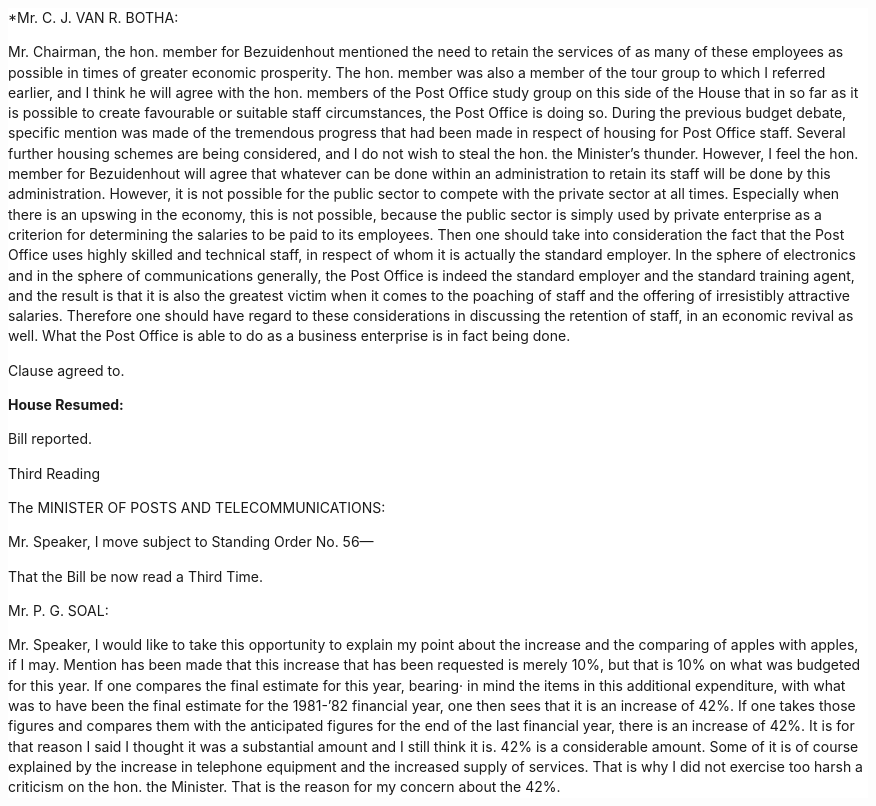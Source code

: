 </speech>

<speech by="#botha">

<from>*Mr. <person refersTo="hansard_za">C. J. VAN R. BOTHA</person>:</from>

<p>Mr. Chairman, the hon. member for Bezuidenhout mentioned the need to retain the services of as many of these employees as possible in times of greater economic prosperity. The hon. member was also a member of the tour group to which I referred earlier, and I think he will agree with the hon. members of the Post Office study group on this side of the House that in so far as it is possible to create favourable or suitable staff circumstances, the Post Office is doing so. During the previous budget debate, specific mention was made of the tremendous progress that had been made in respect of housing for Post Office staff. Several further housing schemes are being considered, and I do not wish to steal the hon. the Minister&#x2019;s thunder. However, I feel the hon. member for Bezuidenhout will agree that whatever can be done within an administration to retain its staff will be done by this administration. However, it is not possible for the public sector to compete with the private sector at all times. Especially when there is an upswing in the economy, this is not possible, because the public sector is simply used by private enterprise as a criterion for determining the salaries to be paid to its employees. Then one should take into consideration the fact that the Post Office uses highly skilled and technical staff, in respect of whom it is actually the standard employer. In the sphere of electronics and in the sphere of communications generally, the Post Office is indeed the standard employer and the standard training agent, and the result is that it is also the greatest victim when it comes to the poaching of staff and the offering of irresistibly attractive salaries. Therefore one should have regard to these considerations in discussing the retention of staff, in an economic revival as well. What the Post Office is able to do as a business enterprise is in fact being done.</p>

<p>Clause agreed to.</p>

</speech>

<p><b>House Resumed:</b></p>

<p>Bill reported.</p>

</debateSection>

<debateSection name="#third_reading">

<heading>Third Reading</heading>

<speech by="#minister_of_posts_and_telecommunications">

<from>The <person refersTo="hansard_za">MINISTER OF POSTS AND TELECOMMUNICATIONS</person>:</from>

<p>Mr. Speaker, I move subject to Standing Order No. 56&#x2014;</p>

<block name="quote">That the Bill be now read a Third Time.</block>

</speech>

<speech by="#soal">

<from>Mr. <person refersTo="hansard_za">P. G. SOAL</person>:</from>

<p>Mr. Speaker, I would like to take this opportunity to explain my point about the increase and the comparing of apples with apples, if I may. Mention has been made that this increase that has been requested is merely 10%, but that is 10% on what was budgeted for this year. If one compares the final estimate for this year, bearing&#x00B7; in mind the items in this additional expenditure, with what was to have been the final estimate for the 1981-&#x2019;82 financial year, one then sees that it is an increase of 42%. If one takes those figures and compares them with the anticipated figures for the end of the last financial year, there is an increase of 42%. It is for that reason I said I thought it was a substantial amount and I still think it is. 42% is a considerable amount. Some of it is of course explained by the increase in telephone equipment and the increased supply of services. That is why I did not exercise too harsh a criticism on the hon. the Minister. That is the reason for my concern about the 42%.</p>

Your objective: Look above for lines with the word "refersTo" and copy them all.

Exercise output:
<from>*Mr. <person refersTo="hansard_za">C. J. VAN R. BOTHA</person>:</from>
<from>The <person refersTo="hansard_za">MINISTER OF POSTS AND TELECOMMUNICATIONS</person>:</from>
<from>Mr. <person refersTo="hansard_za">P. G. SOAL</person>:</from>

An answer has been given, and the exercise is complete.